Behalve aanpassen van motorvermogen aan de nodige trekkracht is de versnellingsbak nodig om de snelheid van de trekker te regelen. Meestal probeert men een zodanig gebruik van de trekker te maken dat de snelheid zo hoog mogelijk is bij volbelaste motor, b.v. ploegen, eggen, zwaar transportwerk.
Er zijn echter werkzaamheden waarbij een geringe snelheid en ook een gering vermogen gevraagd wordt, b.v. bij het aardappelpoten; ook hierbij is de versnellingsbak onmisbaar.
Het meest ideaal is een z.g. traploze snelheidsregeling zoals deze bij sommige auto's en ook bij maaidorsers voorkomt. Ook voor trekkers is deze oplossing, zij het voorlopig nog in experimenteel stadium, aanwezig. Het variëren van de snelheid der assen vindt dan plaats door verplaatsbare V-riemen of langs hydraulische weg.
Vrijwel alle thans gebruikte trekkers hebben normale tandwielversnellingsbakken met 1, 2, 3, 4, 5, 6 of meer versnellingen vooruit en 1, 2 of meer snelheden achteruit.
De hoogste versnelling ligt meestal op ± 20 km/uur (16 km is maximum toelaatbaar op de weg), terwijl de laagste bij verschillende merken uiteenloopt.

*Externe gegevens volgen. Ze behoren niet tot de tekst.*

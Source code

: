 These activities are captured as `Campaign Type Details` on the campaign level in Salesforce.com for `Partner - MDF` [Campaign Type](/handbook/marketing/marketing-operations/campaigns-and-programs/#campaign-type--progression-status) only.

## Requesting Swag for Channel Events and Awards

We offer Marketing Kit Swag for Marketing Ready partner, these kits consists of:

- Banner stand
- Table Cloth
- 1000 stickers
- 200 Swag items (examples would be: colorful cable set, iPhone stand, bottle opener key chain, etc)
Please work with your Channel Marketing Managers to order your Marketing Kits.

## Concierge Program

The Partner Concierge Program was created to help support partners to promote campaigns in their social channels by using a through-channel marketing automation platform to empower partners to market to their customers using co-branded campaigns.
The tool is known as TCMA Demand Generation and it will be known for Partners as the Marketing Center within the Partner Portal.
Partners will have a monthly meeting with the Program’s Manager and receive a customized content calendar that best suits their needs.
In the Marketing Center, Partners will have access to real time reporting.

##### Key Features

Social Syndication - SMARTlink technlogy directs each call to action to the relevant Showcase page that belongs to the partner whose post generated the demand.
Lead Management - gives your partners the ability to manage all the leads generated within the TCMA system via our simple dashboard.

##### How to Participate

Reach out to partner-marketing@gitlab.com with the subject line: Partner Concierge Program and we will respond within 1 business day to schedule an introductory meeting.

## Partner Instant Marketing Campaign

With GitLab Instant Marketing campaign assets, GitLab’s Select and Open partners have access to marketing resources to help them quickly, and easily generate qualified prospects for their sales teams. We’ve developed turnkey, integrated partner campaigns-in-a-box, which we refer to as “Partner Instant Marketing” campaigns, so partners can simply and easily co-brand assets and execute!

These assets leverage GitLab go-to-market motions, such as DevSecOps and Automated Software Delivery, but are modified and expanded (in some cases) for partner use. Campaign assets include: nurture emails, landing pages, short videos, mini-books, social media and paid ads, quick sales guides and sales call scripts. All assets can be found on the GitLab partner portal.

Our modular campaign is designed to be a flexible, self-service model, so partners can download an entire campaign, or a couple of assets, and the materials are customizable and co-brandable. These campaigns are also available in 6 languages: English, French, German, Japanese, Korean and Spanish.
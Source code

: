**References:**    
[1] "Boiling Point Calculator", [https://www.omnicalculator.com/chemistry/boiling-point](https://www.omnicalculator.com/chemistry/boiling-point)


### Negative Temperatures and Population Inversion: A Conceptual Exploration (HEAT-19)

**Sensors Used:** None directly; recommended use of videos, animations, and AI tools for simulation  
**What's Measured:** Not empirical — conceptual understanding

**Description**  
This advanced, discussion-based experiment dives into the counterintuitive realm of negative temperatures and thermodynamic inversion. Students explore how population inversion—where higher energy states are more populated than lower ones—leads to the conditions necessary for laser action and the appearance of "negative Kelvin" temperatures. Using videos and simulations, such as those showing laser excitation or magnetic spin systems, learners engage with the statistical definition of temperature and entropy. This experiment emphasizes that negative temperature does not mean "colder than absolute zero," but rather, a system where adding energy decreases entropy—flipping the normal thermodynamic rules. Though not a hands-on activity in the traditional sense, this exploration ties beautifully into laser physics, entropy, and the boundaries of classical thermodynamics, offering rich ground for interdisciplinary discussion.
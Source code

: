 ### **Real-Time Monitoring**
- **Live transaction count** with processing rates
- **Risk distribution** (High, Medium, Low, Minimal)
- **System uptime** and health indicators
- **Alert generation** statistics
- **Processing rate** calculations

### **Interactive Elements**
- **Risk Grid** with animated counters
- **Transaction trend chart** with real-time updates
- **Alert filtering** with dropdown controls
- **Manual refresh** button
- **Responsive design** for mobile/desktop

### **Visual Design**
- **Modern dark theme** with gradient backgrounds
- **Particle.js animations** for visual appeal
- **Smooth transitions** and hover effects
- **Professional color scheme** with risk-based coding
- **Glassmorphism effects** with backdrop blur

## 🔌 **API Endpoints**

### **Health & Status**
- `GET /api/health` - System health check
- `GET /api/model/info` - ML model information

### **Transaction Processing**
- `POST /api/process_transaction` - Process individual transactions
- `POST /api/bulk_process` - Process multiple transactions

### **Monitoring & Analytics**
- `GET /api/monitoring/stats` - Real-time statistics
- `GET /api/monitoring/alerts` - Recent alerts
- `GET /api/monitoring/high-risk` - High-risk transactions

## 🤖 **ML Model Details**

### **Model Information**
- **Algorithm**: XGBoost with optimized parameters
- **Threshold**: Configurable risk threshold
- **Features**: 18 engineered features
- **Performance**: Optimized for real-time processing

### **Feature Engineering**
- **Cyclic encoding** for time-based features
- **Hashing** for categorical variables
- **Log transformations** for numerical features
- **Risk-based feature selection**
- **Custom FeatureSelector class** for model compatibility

In de praktijk is gebleken dat een lage 1e versnelling bij sommige werkzaamheden zoals planten, aardappels poten en rooien zeer wenselijk is. Er zijn verschillende trekkers met een serie zeer lage snelheden, de z.g. kruipversnellingen voor werkzaamheden: zoals machinaal draineren, slootreinigen enz.